== WORK REQUEST ==
Read through the data, and wherever a line holds the word "cases", write that line out.

== Dataset items ==

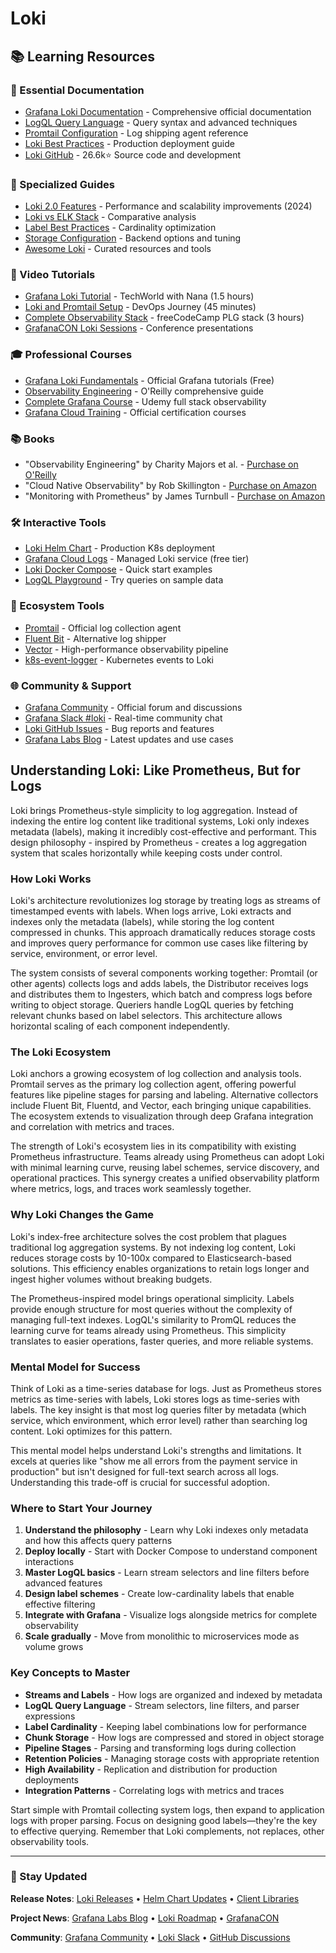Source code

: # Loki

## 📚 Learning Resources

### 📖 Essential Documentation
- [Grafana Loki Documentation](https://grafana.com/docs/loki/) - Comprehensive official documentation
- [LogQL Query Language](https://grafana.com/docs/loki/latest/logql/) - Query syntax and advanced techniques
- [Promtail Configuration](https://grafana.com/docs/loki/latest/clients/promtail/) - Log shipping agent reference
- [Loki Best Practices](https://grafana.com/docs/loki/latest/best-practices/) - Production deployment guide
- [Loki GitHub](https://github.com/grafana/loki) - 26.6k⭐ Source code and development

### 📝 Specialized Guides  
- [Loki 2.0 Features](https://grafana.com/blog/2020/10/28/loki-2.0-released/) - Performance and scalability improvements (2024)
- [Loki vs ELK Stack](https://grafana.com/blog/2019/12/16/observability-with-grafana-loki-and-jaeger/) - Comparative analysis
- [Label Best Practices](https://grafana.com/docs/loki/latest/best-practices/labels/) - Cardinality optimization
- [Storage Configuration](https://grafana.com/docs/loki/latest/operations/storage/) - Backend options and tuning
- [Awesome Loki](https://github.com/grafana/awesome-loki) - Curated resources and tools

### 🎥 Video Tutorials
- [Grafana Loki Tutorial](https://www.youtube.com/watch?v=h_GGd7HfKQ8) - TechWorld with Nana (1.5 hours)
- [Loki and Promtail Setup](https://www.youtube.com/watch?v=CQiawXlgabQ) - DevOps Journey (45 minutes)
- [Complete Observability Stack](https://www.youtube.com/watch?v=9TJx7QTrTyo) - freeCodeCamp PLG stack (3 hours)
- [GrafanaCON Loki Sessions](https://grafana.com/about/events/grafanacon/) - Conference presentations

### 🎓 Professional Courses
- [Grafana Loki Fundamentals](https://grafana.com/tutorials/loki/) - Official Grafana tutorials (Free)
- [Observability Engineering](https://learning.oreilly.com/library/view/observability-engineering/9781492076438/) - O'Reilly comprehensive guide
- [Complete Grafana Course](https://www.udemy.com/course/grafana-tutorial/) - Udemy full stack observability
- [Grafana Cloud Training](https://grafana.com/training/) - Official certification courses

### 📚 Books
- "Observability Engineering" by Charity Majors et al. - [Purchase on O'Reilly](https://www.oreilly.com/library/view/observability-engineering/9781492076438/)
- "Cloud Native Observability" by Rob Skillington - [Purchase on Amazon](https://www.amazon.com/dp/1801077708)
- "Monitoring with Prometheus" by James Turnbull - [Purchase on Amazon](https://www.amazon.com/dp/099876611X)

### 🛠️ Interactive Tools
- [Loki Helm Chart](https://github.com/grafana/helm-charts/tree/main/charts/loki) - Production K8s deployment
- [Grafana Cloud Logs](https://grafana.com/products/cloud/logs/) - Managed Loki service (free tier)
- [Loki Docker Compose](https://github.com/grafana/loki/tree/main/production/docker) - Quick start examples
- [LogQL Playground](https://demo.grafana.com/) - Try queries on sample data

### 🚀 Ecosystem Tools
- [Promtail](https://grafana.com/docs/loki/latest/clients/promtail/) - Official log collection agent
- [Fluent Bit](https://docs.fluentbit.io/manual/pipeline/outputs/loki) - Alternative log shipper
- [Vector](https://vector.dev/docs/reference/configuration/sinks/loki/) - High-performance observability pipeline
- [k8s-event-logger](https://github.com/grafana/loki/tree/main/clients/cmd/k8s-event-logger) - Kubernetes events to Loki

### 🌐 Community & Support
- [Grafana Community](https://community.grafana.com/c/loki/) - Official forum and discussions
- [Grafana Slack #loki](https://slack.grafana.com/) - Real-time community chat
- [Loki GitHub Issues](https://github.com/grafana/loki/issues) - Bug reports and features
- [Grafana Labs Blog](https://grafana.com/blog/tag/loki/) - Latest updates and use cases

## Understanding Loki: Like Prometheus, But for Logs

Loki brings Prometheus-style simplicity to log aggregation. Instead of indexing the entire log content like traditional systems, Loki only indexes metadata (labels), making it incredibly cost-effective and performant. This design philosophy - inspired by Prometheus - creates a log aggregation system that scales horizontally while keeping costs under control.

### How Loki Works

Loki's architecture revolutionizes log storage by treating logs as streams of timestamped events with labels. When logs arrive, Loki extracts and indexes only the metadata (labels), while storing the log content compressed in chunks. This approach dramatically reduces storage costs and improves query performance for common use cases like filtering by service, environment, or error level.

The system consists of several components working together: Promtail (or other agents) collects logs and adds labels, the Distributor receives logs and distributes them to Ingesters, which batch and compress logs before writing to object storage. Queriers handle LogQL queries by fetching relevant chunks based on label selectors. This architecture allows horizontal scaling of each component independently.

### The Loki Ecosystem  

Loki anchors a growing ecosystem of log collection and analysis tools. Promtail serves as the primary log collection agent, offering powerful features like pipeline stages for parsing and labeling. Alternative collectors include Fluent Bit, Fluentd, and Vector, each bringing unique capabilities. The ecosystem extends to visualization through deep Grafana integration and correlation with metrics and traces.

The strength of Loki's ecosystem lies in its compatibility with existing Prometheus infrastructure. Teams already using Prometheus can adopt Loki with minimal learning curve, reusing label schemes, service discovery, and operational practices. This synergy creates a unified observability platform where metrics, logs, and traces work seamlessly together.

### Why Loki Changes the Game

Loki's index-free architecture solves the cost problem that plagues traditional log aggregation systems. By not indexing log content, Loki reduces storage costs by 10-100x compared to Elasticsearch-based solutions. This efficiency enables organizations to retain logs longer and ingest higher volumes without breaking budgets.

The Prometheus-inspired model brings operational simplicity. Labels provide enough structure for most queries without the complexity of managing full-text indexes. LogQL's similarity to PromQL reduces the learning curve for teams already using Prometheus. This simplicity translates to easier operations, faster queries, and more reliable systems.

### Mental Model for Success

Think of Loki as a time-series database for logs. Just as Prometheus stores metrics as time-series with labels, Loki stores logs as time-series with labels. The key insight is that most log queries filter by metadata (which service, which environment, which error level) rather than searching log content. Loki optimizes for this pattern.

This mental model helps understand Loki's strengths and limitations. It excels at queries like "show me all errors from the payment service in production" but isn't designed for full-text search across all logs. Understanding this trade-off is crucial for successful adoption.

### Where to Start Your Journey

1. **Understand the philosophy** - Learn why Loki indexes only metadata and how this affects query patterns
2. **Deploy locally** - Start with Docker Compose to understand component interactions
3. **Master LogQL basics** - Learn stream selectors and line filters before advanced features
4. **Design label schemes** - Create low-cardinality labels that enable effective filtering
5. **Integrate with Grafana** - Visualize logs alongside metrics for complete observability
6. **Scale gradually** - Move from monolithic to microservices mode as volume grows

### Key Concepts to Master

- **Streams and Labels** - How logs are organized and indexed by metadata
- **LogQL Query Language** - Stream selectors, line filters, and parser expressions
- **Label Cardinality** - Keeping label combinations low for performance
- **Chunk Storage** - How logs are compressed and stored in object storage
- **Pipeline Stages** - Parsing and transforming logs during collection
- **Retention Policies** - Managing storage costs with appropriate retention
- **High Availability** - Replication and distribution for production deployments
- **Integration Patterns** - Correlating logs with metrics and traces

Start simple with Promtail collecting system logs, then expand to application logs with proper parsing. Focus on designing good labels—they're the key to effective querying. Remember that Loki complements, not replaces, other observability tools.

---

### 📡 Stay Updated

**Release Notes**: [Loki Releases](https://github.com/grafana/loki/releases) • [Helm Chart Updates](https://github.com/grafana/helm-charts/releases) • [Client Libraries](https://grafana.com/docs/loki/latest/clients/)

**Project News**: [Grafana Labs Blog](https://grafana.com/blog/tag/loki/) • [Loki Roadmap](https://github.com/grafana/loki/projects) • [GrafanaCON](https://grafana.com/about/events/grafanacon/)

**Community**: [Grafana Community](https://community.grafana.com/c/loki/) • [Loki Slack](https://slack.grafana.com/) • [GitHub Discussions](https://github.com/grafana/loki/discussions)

* * *

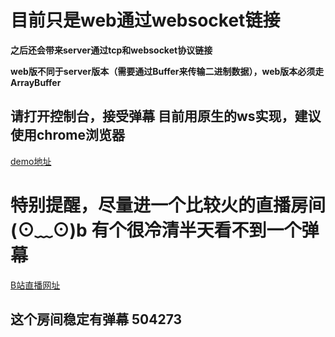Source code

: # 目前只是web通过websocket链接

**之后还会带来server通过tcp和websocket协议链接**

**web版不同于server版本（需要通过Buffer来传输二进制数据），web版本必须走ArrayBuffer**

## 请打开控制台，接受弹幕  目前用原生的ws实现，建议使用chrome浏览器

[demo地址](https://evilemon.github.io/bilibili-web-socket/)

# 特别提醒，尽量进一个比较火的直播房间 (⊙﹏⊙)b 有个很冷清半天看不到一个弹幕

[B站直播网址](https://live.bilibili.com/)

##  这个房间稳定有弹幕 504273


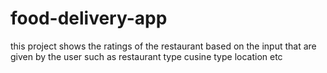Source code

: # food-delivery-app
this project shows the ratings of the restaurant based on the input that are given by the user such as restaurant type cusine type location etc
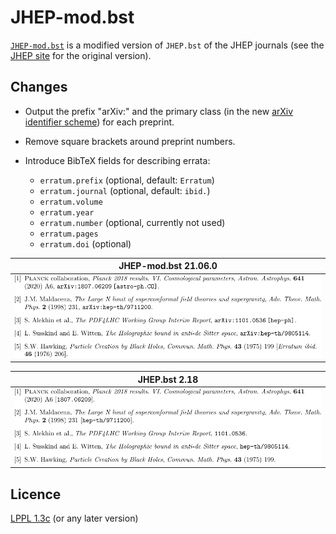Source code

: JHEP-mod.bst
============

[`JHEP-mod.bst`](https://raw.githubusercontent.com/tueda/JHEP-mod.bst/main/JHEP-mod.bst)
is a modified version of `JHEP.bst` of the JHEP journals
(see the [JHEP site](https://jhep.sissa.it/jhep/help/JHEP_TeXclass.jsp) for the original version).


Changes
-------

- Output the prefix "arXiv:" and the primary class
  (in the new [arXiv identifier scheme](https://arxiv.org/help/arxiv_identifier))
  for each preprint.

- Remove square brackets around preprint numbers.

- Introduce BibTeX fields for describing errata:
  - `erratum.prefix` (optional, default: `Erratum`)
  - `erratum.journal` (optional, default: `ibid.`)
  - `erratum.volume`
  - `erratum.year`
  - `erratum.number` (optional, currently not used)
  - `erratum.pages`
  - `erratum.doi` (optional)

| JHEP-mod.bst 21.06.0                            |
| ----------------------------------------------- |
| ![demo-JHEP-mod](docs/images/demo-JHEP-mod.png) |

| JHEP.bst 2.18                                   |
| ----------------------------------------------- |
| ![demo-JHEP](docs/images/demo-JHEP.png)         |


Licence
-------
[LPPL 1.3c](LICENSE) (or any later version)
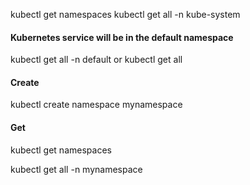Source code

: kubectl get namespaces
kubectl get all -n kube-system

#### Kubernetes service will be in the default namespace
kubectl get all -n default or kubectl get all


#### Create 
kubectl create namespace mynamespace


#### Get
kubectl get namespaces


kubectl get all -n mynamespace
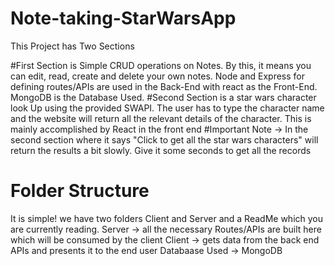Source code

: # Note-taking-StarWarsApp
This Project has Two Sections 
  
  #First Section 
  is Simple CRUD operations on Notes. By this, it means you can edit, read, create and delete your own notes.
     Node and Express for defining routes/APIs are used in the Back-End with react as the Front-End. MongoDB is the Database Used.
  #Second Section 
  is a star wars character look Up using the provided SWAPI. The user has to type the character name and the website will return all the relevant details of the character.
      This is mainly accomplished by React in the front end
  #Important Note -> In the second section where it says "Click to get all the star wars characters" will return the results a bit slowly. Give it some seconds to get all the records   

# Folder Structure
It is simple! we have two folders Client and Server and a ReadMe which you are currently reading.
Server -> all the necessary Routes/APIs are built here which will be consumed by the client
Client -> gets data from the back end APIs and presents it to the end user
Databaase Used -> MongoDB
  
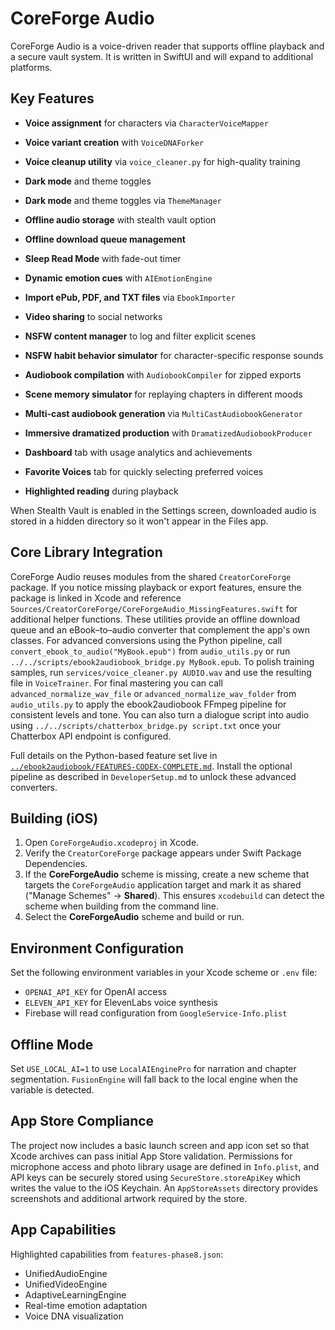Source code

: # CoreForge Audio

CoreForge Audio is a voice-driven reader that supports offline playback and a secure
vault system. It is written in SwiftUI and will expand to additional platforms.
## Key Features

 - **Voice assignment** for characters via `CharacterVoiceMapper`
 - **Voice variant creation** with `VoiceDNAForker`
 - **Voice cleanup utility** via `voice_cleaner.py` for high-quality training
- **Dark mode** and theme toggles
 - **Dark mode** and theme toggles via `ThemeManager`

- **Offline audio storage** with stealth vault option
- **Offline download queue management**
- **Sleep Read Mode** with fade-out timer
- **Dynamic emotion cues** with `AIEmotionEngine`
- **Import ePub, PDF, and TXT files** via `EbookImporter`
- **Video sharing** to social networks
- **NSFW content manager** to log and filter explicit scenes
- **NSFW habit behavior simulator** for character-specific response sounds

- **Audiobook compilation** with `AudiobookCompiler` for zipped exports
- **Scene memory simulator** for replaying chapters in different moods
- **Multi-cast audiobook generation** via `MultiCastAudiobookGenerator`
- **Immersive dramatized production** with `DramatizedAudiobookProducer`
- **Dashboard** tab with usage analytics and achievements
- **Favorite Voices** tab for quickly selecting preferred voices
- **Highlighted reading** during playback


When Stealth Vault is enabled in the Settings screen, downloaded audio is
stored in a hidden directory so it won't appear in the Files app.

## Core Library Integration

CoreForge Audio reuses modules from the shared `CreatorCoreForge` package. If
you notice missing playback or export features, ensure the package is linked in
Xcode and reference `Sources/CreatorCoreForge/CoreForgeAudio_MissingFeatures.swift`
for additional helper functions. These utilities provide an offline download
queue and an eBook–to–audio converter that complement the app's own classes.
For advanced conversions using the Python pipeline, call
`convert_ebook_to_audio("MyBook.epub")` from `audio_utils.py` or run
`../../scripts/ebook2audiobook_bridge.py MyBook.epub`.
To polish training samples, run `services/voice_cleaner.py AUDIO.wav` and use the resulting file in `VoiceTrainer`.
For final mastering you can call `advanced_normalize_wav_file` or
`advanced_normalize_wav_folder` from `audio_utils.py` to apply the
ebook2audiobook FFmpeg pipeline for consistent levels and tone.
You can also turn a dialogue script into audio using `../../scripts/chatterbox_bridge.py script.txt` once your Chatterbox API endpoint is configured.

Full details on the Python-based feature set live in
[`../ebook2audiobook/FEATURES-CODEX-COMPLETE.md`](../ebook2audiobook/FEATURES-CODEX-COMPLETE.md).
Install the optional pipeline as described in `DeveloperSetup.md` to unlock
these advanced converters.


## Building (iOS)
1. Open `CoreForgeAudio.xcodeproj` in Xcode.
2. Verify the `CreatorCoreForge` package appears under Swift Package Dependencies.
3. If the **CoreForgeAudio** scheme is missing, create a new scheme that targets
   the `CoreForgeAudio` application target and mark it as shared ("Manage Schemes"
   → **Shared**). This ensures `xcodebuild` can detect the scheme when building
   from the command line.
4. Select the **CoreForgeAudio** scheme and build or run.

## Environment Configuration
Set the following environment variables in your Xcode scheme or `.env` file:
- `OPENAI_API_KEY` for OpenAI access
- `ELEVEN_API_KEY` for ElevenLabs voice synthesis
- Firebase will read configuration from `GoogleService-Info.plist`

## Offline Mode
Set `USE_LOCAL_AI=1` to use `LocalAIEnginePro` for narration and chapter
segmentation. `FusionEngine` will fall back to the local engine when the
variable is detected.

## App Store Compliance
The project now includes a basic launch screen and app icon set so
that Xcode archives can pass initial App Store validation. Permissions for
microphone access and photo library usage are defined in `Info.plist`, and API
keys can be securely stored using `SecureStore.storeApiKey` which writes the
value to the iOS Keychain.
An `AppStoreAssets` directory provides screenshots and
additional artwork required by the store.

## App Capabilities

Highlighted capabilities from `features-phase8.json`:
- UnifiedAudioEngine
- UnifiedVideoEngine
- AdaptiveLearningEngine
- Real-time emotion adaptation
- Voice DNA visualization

== WRITTEN ANSWER ==
- [Grafana Labs Blog](https://grafana.com/blog/tag/loki/) - Latest updates and use cases
Loki's architecture revolutionizes log storage by treating logs as streams of timestamped events with labels. When logs arrive, Loki extracts and indexes only the metadata (labels), while storing the log content compressed in chunks. This approach dramatically reduces storage costs and improves query performance for common use cases like filtering by service, environment, or error level.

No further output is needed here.